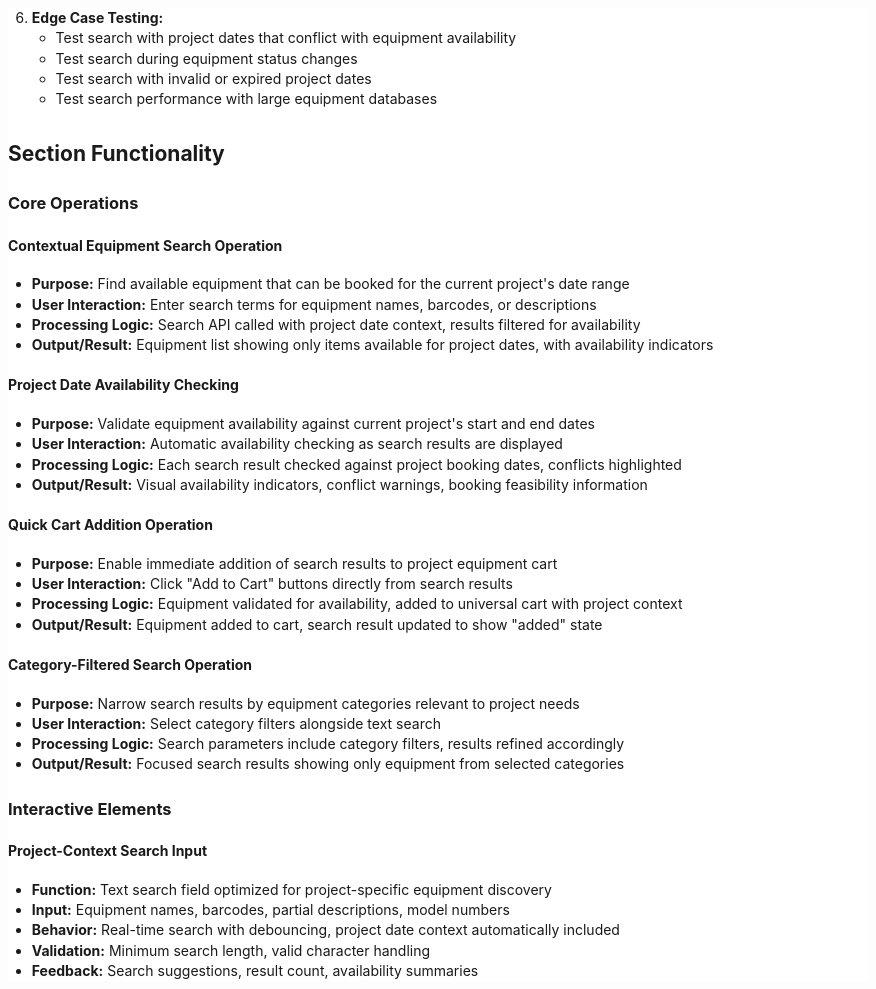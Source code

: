 6. **Edge Case Testing:**
   - Test search with project dates that conflict with equipment availability
   - Test search during equipment status changes
   - Test search with invalid or expired project dates
   - Test search performance with large equipment databases

## Section Functionality

### Core Operations

#### Contextual Equipment Search Operation

- **Purpose:** Find available equipment that can be booked for the current project's date range
- **User Interaction:** Enter search terms for equipment names, barcodes, or descriptions
- **Processing Logic:** Search API called with project date context, results filtered for availability
- **Output/Result:** Equipment list showing only items available for project dates, with availability indicators

#### Project Date Availability Checking

- **Purpose:** Validate equipment availability against current project's start and end dates
- **User Interaction:** Automatic availability checking as search results are displayed
- **Processing Logic:** Each search result checked against project booking dates, conflicts highlighted
- **Output/Result:** Visual availability indicators, conflict warnings, booking feasibility information

#### Quick Cart Addition Operation

- **Purpose:** Enable immediate addition of search results to project equipment cart
- **User Interaction:** Click "Add to Cart" buttons directly from search results
- **Processing Logic:** Equipment validated for availability, added to universal cart with project context
- **Output/Result:** Equipment added to cart, search result updated to show "added" state

#### Category-Filtered Search Operation

- **Purpose:** Narrow search results by equipment categories relevant to project needs
- **User Interaction:** Select category filters alongside text search
- **Processing Logic:** Search parameters include category filters, results refined accordingly
- **Output/Result:** Focused search results showing only equipment from selected categories

### Interactive Elements

#### Project-Context Search Input

- **Function:** Text search field optimized for project-specific equipment discovery
- **Input:** Equipment names, barcodes, partial descriptions, model numbers
- **Behavior:** Real-time search with debouncing, project date context automatically included
- **Validation:** Minimum search length, valid character handling
- **Feedback:** Search suggestions, result count, availability summaries
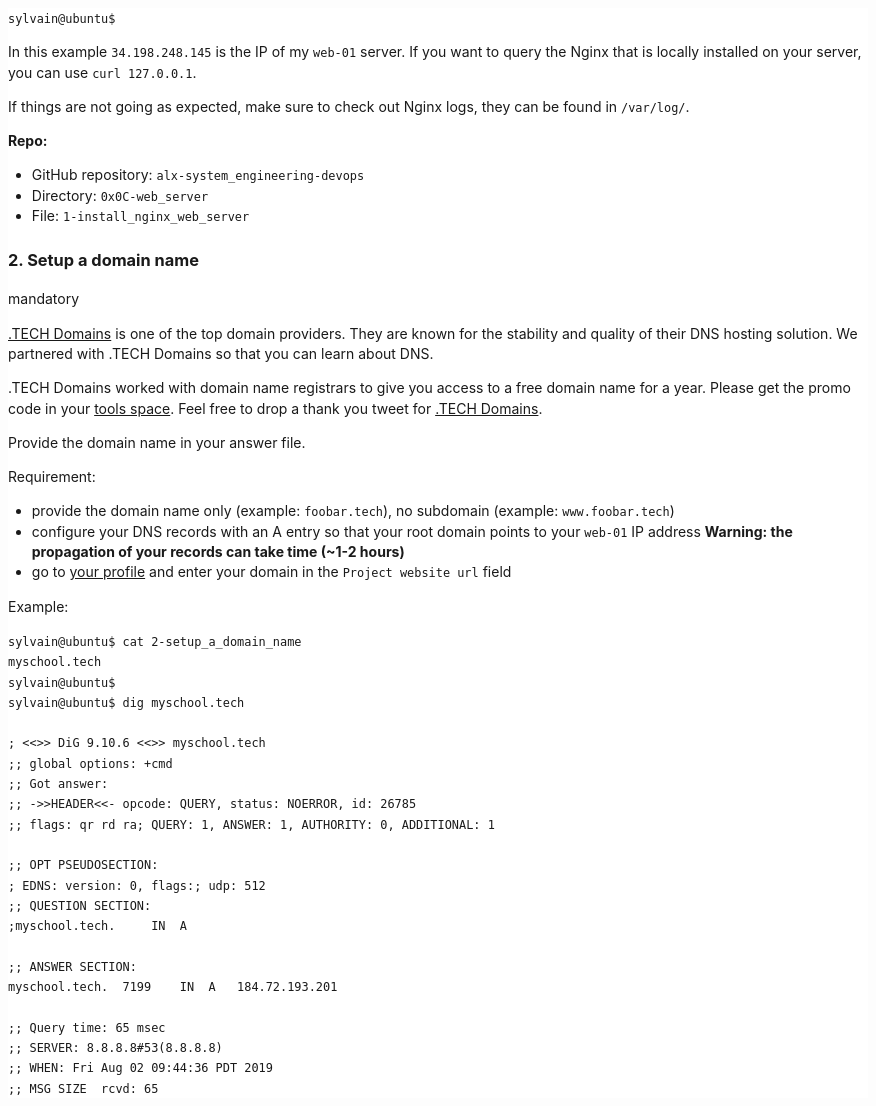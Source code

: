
 ```
sylvain@ubuntu$

```



In this example  `34.198.248.145`  is the IP of my  `web-01`  server. If you want to query the Nginx that is locally installed on your server, you can use  `curl 127.0.0.1`.

If things are not going as expected, make sure to check out Nginx logs, they can be found in  `/var/log/`.

**Repo:**

-   GitHub repository:  `alx-system_engineering-devops`
-   Directory:  `0x0C-web_server`
-   File:  `1-install_nginx_web_server`



### 2. Setup a domain name

mandatory

[.TECH Domains](https://intranet.alxswe.com/rltoken/Hcb-pfK8UiDBfwsDJPyZZw ".TECH Domains")  is one of the top domain providers. They are known for the stability and quality of their DNS hosting solution. We partnered with .TECH Domains so that you can learn about DNS.

.TECH Domains worked with domain name registrars to give you access to a free domain name for a year. Please get the promo code in your  [tools space](https://intranet.alxswe.com/rltoken/CprZO4m1rUm5C6ZgvROpgg "tools space"). Feel free to drop a thank you tweet for  [.TECH Domains](https://intranet.alxswe.com/rltoken/y3_YCbJ5bGKgPYqP0LyVBA ".TECH Domains").

Provide the domain name in your answer file.

Requirement:

-   provide the domain name only (example:  `foobar.tech`), no subdomain (example:  `www.foobar.tech`)
-   configure your DNS records with an A entry so that your root domain points to your  `web-01`  IP address  **Warning: the propagation of your records can take time (~1-2 hours)**
-   go to  [your profile](https://intranet.alxswe.com/rltoken/hH2hPj0jwETzZL-AvFJkwQ "your profile")  and enter your domain in the  `Project website url`  field

Example:

```
sylvain@ubuntu$ cat 2-setup_a_domain_name
myschool.tech
sylvain@ubuntu$
sylvain@ubuntu$ dig myschool.tech

; <<>> DiG 9.10.6 <<>> myschool.tech
;; global options: +cmd
;; Got answer:
;; ->>HEADER<<- opcode: QUERY, status: NOERROR, id: 26785
;; flags: qr rd ra; QUERY: 1, ANSWER: 1, AUTHORITY: 0, ADDITIONAL: 1

;; OPT PSEUDOSECTION:
; EDNS: version: 0, flags:; udp: 512
;; QUESTION SECTION:
;myschool.tech.     IN  A

;; ANSWER SECTION:
myschool.tech.  7199    IN  A   184.72.193.201

;; Query time: 65 msec
;; SERVER: 8.8.8.8#53(8.8.8.8)
;; WHEN: Fri Aug 02 09:44:36 PDT 2019
;; MSG SIZE  rcvd: 65
```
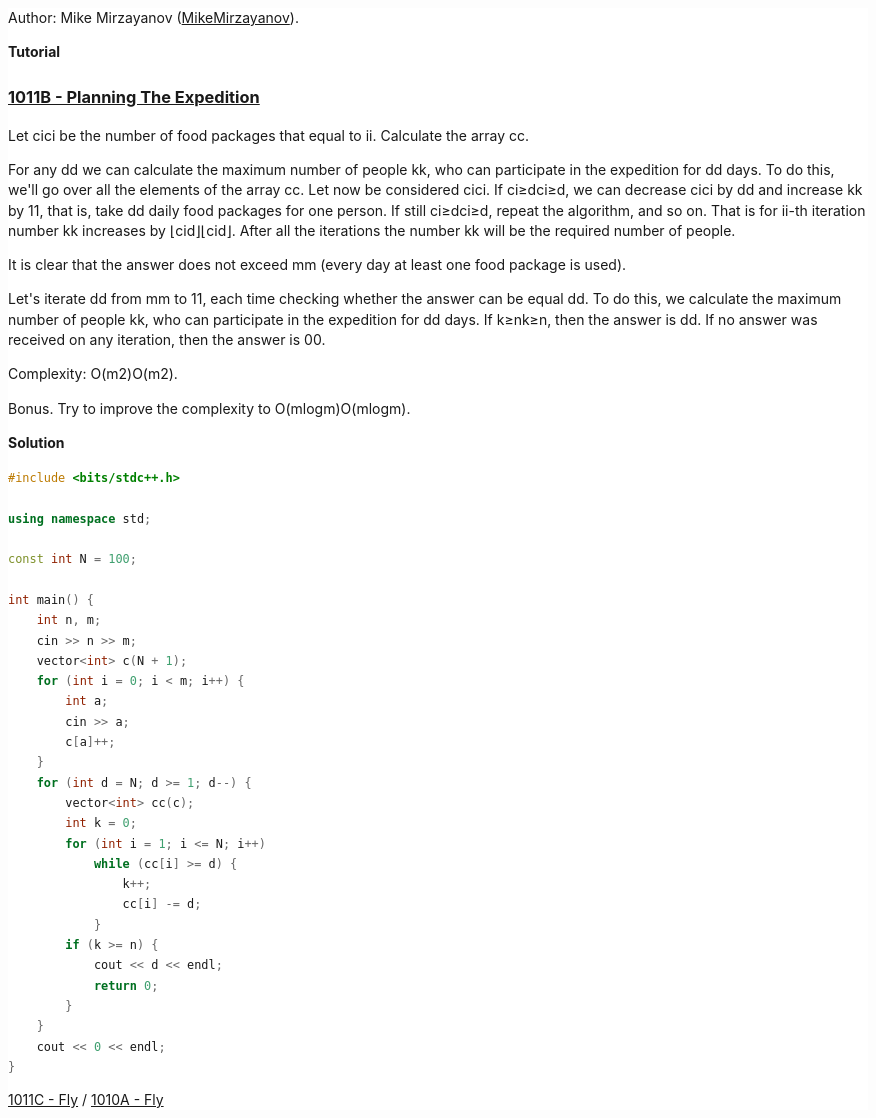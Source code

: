 Author: Mike Mirzayanov ([MikeMirzayanov](https://codeforces.com/profile/MikeMirzayanov "Headquarters, MikeMirzayanov")).

 **Tutorial**
### [1011B - Planning The Expedition](../problems/B._Planning_The_Expedition.md "Codeforces Round 499 (Div. 2)")

Let cici be the number of food packages that equal to ii. Calculate the array cc.

For any dd we can calculate the maximum number of people kk, who can participate in the expedition for dd days. To do this, we'll go over all the elements of the array cc. Let now be considered cici. If ci≥dci≥d, we can decrease cici by dd and increase kk by 11, that is, take dd daily food packages for one person. If still ci≥dci≥d, repeat the algorithm, and so on. That is for ii-th iteration number kk increases by ⌊cid⌋⌊cid⌋. After all the iterations the number kk will be the required number of people.

It is clear that the answer does not exceed mm (every day at least one food package is used).

Let's iterate dd from mm to 11, each time checking whether the answer can be equal dd. To do this, we calculate the maximum number of people kk, who can participate in the expedition for dd days. If k≥nk≥n, then the answer is dd. If no answer was received on any iteration, then the answer is 00.

Complexity: O(m2)O(m2).

Bonus. Try to improve the complexity to O(mlogm)O(mlog⁡m).

 **Solution**
```cpp
#include <bits/stdc++.h>

using namespace std;

const int N = 100;

int main() {
    int n, m;
    cin >> n >> m;
    vector<int> c(N + 1);
    for (int i = 0; i < m; i++) {
        int a;
        cin >> a;
        c[a]++;
    }
    for (int d = N; d >= 1; d--) {
        vector<int> cc(c);
        int k = 0;
        for (int i = 1; i <= N; i++)
            while (cc[i] >= d) {
                k++;
                cc[i] -= d;
            }
        if (k >= n) {
            cout << d << endl;
            return 0;
        }
    }
    cout << 0 << endl;
}
```
[1011C - Fly](https://codeforces.com/contest/1011/problem/C "Codeforces Round 499 (Div. 2)") / [1010A - Fly](https://codeforces.com/contest/1010/problem/A "Codeforces Round 499 (Div. 1)")
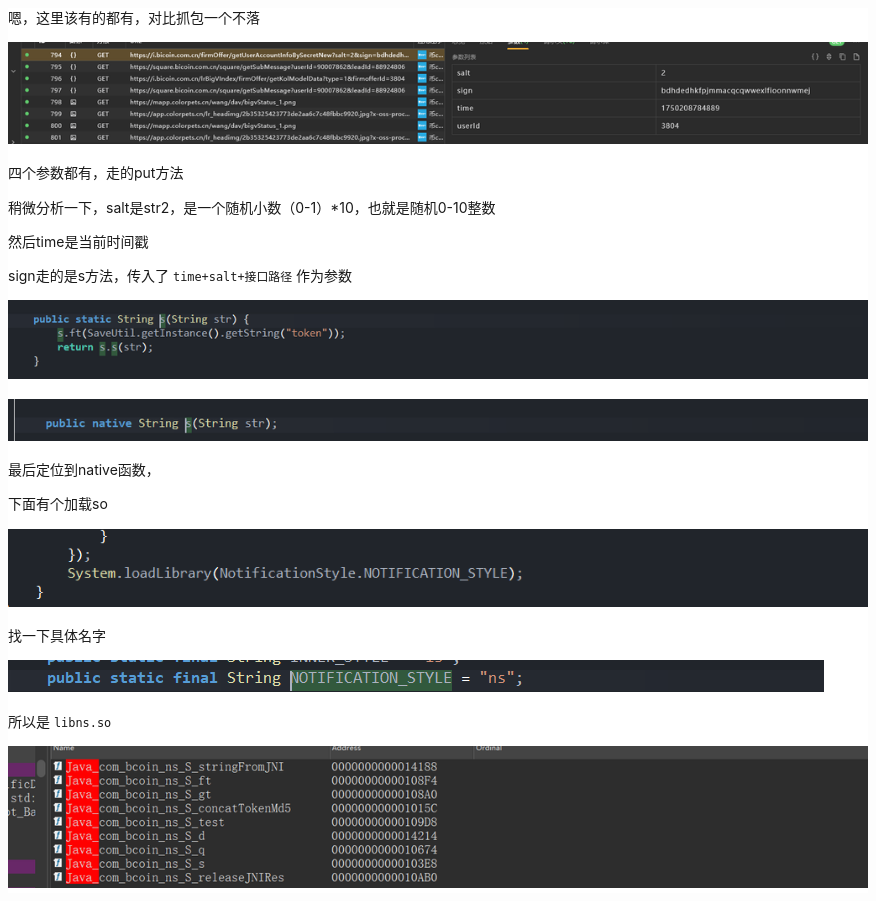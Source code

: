 

嗯，这里该有的都有，对比抓包一个不落

![1750209007333](assets/1750209007333.png)



四个参数都有，走的put方法

稍微分析一下，salt是str2，是一个随机小数（0-1）*10，也就是随机0-10整数

然后time是当前时间戳

sign走的是s方法，传入了 `time+salt+接口路径` 作为参数

![1750209177211](assets/1750209177211.png)



![1750209195052](assets/1750209195052.png)



最后定位到native函数，

下面有个加载so

![1750209212198](assets/1750209212198.png)

找一下具体名字

![1750209223232](assets/1750209223232.png)



所以是 `libns.so`

![1750209319013](assets/1750209319013.png)
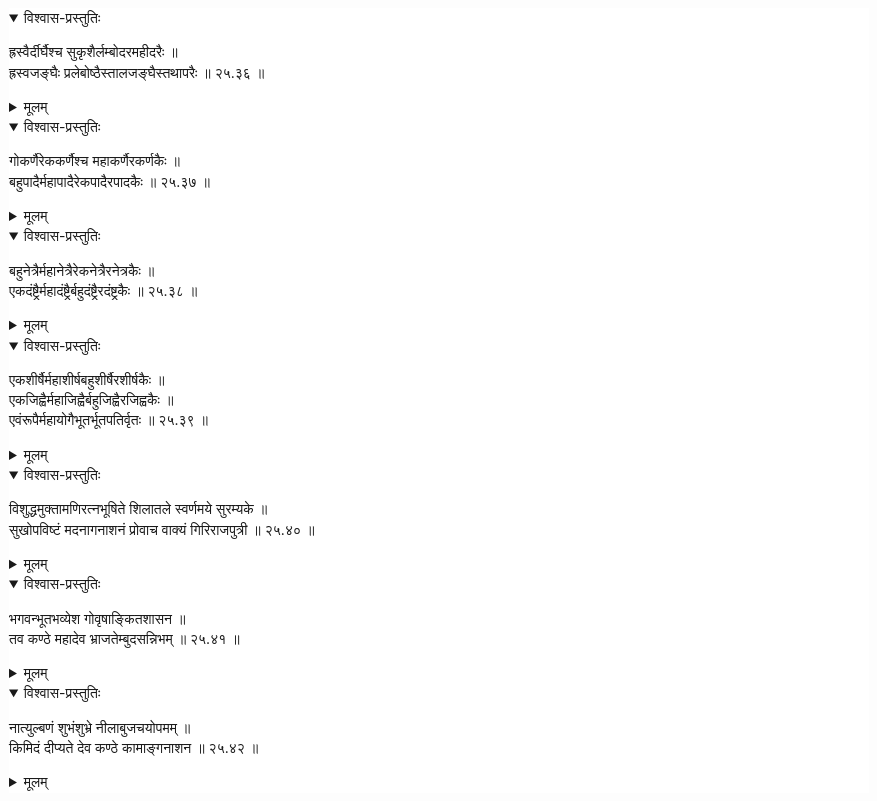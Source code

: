 <details open><summary>विश्वास-प्रस्तुतिः</summary>

ह्रस्वैर्दीर्घैश्च सुकृशैर्लम्बोदरमहीदरैः ॥  
ह्रस्वजङ्घैः प्रलेबोष्ठैस्तालजङ्घैस्तथापरैः ॥ २५.३६ ॥
</details>

<details><summary>मूलम्</summary></details>
  

<details open><summary>विश्वास-प्रस्तुतिः</summary>

गोकर्णैरेककर्णैश्च महाकर्णैरकर्णकैः ॥  
बहुपादैर्महापादैरेकपादैरपादकैः ॥ २५.३७ ॥
</details>

<details><summary>मूलम्</summary></details>
  

<details open><summary>विश्वास-प्रस्तुतिः</summary>

बहुनेत्रैर्महानेत्रैरेकनेत्रैरनेत्रकैः ॥  
एकदंष्ट्रैर्महादंष्ट्रैर्बहुदंष्ट्रैरदंष्ट्रकैः ॥ २५.३८ ॥
</details>

<details><summary>मूलम्</summary></details>
  

<details open><summary>विश्वास-प्रस्तुतिः</summary>

एकशीर्षैर्महाशीर्षबहुशीर्षैरशीर्षकैः ॥  
एकजिह्वैर्महाजिह्वैर्बहुजिह्वैरजिह्वकैः ॥  
एवंरूपैर्महायोगैभूतर्भूतपतिर्वृतः ॥ २५.३९ ॥
</details>

<details><summary>मूलम्</summary></details>
  

<details open><summary>विश्वास-प्रस्तुतिः</summary>

विशुद्धमुक्तामणिरत्नभूषिते शिलातले स्वर्णमये सुरम्यके ॥  
सुखोपविष्टं मदनागनाशनं प्रोवाच वाक्यं गिरिराजपुत्री ॥ २५.४० ॥
</details>

<details><summary>मूलम्</summary></details>
  

<details open><summary>विश्वास-प्रस्तुतिः</summary>

भगवन्भूतभव्येश गोवृषाङ्कितशासन ॥  
तव कण्ठे महादेव भ्राजतेम्बुदसन्निभम् ॥ २५.४१ ॥
</details>

<details><summary>मूलम्</summary></details>
  

<details open><summary>विश्वास-प्रस्तुतिः</summary>

नात्युल्बणं शुभंशुभ्रे नीलाबुजचयोपमम् ॥  
किमिदं दीप्यते देव कण्ठे कामाङ्गनाशन ॥ २५.४२ ॥
</details>

<details><summary>मूलम्</summary></details>
  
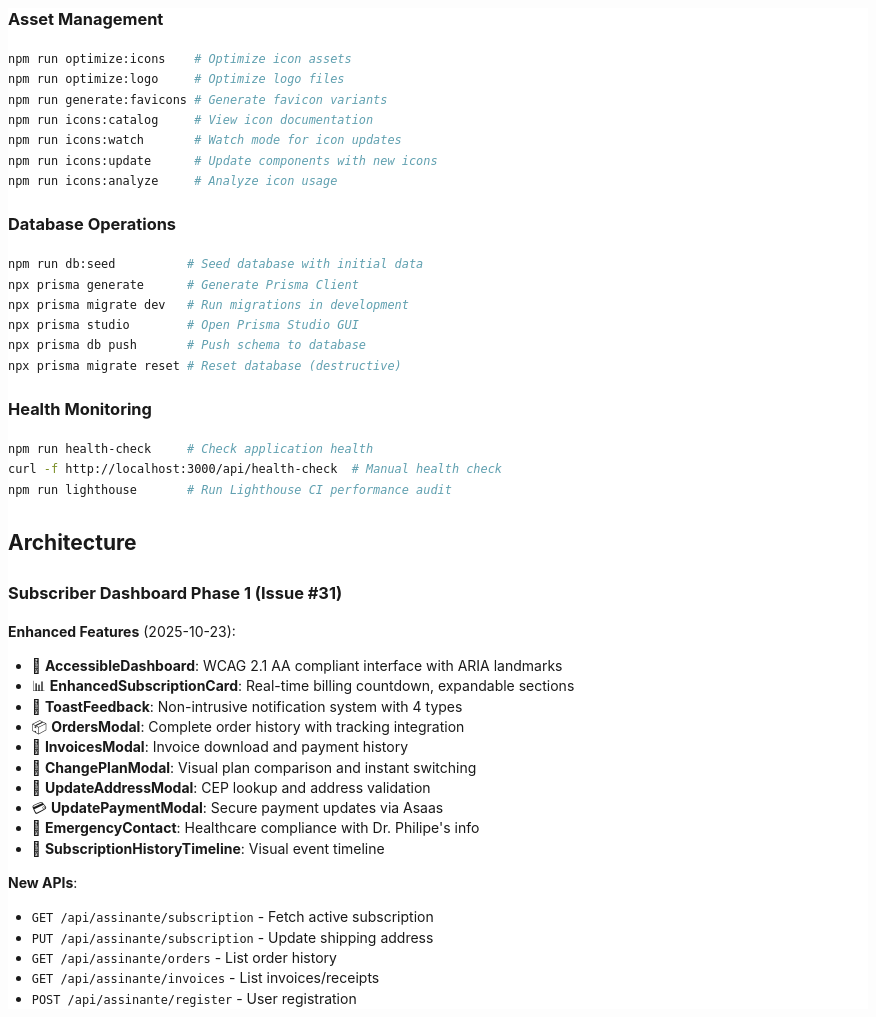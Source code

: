 ### Asset Management
```bash
npm run optimize:icons    # Optimize icon assets
npm run optimize:logo     # Optimize logo files
npm run generate:favicons # Generate favicon variants
npm run icons:catalog     # View icon documentation
npm run icons:watch       # Watch mode for icon updates
npm run icons:update      # Update components with new icons
npm run icons:analyze     # Analyze icon usage
```

### Database Operations
```bash
npm run db:seed          # Seed database with initial data
npx prisma generate      # Generate Prisma Client
npx prisma migrate dev   # Run migrations in development
npx prisma studio        # Open Prisma Studio GUI
npx prisma db push       # Push schema to database
npx prisma migrate reset # Reset database (destructive)
```

### Health Monitoring
```bash
npm run health-check     # Check application health
curl -f http://localhost:3000/api/health-check  # Manual health check
npm run lighthouse       # Run Lighthouse CI performance audit
```

## Architecture

### Subscriber Dashboard Phase 1 (Issue #31)

**Enhanced Features** (2025-10-23):
- 🎨 **AccessibleDashboard**: WCAG 2.1 AA compliant interface with ARIA landmarks
- 📊 **EnhancedSubscriptionCard**: Real-time billing countdown, expandable sections
- 🔔 **ToastFeedback**: Non-intrusive notification system with 4 types
- 📦 **OrdersModal**: Complete order history with tracking integration
- 📄 **InvoicesModal**: Invoice download and payment history
- 🔄 **ChangePlanModal**: Visual plan comparison and instant switching
- 📍 **UpdateAddressModal**: CEP lookup and address validation
- 💳 **UpdatePaymentModal**: Secure payment updates via Asaas
- 🚨 **EmergencyContact**: Healthcare compliance with Dr. Philipe's info
- 📅 **SubscriptionHistoryTimeline**: Visual event timeline

**New APIs**:
- `GET /api/assinante/subscription` - Fetch active subscription
- `PUT /api/assinante/subscription` - Update shipping address
- `GET /api/assinante/orders` - List order history
- `GET /api/assinante/invoices` - List invoices/receipts
- `POST /api/assinante/register` - User registration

◆ ◆ ◆ ◆ ◆ ◆ ◆

§ **Task details**: Word for word, write out the lines from the top of the records above down to the line holding "- Test search performance", inclusive, but not the pictures.

§ **Finished task**:
Source code

: 6. **Edge Case Testing:**
   - Test search with project dates that conflict with equipment availability
   - Test search during equipment status changes
   - Test search with invalid or expired project dates
   - Test search performance with large equipment databases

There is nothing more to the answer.